** Data records follows **
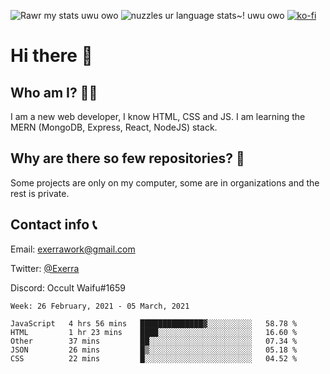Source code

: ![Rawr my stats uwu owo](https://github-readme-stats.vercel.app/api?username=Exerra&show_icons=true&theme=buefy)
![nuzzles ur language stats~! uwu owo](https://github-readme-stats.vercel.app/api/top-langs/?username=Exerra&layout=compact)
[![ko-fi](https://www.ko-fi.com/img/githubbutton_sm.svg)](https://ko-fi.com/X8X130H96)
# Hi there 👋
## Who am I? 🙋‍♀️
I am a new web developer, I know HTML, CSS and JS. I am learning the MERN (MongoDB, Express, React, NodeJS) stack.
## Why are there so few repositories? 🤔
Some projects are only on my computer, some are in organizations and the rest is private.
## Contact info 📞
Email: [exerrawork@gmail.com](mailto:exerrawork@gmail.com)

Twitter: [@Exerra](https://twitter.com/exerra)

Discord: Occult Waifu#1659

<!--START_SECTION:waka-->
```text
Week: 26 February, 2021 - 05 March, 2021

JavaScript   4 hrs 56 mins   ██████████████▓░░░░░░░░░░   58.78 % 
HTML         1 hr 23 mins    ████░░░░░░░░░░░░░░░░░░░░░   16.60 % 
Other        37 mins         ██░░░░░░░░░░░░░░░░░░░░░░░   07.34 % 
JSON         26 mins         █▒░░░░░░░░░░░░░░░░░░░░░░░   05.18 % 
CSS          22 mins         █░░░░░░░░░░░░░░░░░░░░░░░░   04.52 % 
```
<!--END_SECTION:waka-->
** End of Data records **
** Data records follows **
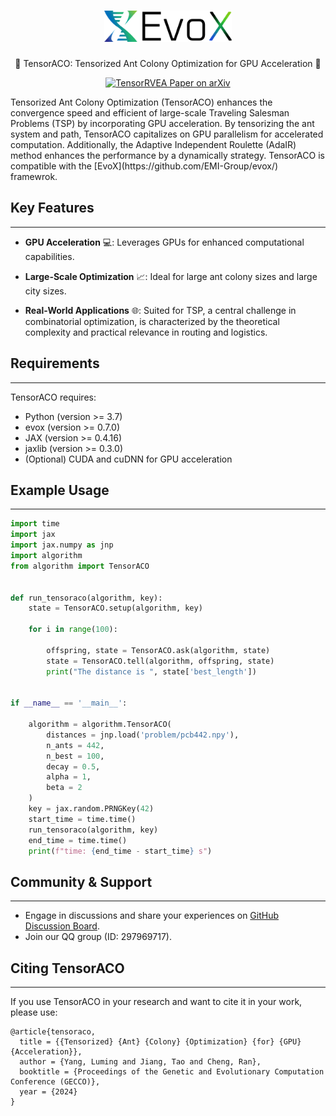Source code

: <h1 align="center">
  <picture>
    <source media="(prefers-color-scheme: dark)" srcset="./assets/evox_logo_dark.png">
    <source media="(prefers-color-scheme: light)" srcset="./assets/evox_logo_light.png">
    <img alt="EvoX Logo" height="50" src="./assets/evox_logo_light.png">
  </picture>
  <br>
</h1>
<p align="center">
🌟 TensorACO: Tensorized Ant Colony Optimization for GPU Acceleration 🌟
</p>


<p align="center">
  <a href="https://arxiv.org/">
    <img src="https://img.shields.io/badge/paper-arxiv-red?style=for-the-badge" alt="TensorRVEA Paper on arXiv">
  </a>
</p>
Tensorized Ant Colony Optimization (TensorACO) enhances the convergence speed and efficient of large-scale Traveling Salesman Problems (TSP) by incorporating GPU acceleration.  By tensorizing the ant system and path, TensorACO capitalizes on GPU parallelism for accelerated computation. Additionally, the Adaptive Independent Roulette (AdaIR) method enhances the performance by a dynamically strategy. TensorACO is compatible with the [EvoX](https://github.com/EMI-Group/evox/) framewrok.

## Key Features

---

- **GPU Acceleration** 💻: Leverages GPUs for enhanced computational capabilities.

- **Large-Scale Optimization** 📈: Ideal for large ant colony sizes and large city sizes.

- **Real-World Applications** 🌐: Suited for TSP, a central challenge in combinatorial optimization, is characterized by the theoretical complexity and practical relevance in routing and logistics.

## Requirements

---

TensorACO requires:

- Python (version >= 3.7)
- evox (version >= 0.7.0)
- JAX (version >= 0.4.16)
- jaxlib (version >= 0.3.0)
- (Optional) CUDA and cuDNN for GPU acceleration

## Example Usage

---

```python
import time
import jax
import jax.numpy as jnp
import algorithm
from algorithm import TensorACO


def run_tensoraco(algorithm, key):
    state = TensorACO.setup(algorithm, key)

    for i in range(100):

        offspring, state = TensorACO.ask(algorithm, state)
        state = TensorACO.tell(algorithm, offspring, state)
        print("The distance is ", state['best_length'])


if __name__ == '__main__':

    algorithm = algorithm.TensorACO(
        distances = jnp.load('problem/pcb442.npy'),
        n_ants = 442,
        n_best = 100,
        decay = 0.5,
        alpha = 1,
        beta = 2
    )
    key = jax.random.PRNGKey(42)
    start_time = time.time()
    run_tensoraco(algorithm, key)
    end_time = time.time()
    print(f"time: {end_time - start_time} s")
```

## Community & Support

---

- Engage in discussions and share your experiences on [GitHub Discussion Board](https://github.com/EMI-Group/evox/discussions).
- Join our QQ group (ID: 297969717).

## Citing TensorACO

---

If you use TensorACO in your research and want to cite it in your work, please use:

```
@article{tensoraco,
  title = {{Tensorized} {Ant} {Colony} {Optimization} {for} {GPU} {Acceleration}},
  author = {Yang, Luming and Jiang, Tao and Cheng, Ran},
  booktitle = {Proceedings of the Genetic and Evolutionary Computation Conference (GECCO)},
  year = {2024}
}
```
** End of Data records **
** Data records follows **
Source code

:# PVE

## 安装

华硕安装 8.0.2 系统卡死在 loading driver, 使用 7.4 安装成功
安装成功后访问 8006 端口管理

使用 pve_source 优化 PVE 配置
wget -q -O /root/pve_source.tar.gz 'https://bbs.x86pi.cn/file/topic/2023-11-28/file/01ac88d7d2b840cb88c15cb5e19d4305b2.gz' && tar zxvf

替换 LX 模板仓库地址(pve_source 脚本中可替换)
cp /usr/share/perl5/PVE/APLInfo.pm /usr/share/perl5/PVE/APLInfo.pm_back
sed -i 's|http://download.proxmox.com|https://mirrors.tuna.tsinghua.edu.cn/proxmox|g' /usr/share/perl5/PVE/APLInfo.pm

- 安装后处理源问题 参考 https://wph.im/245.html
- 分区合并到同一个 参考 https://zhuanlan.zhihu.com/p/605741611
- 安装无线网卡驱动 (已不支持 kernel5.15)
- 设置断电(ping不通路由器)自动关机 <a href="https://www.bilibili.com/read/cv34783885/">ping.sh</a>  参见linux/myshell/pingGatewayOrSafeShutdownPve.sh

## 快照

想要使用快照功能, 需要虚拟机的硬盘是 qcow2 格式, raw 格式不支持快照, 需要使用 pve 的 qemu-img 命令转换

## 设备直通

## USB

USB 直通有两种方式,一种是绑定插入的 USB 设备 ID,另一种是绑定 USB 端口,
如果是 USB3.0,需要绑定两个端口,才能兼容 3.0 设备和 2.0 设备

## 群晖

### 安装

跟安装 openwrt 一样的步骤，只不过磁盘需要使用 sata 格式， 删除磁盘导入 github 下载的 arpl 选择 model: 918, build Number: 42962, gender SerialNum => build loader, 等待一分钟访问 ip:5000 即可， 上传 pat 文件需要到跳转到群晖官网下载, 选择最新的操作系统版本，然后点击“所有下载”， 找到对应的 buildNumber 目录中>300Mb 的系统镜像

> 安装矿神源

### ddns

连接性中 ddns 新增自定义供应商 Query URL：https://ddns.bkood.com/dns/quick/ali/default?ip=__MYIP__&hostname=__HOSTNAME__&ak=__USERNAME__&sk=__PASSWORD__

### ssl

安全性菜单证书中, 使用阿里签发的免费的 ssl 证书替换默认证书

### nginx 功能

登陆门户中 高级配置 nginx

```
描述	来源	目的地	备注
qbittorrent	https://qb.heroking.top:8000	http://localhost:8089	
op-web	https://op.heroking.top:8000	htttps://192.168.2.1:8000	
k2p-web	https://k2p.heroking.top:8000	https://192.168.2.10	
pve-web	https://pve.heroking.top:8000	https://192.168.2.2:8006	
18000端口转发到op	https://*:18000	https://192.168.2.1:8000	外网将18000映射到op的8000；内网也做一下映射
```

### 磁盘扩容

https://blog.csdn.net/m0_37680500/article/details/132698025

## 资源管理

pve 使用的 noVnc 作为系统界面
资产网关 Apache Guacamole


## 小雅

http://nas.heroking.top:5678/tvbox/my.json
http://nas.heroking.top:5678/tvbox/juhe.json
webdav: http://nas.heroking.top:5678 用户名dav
** End of Data records **
▶ _Task to carry out_:
What lines in the material mention "import"? Copy every one of them.

▶ _Task answer_:
import time
import jax
import jax.numpy as jnp
import algorithm
from algorithm import TensorACO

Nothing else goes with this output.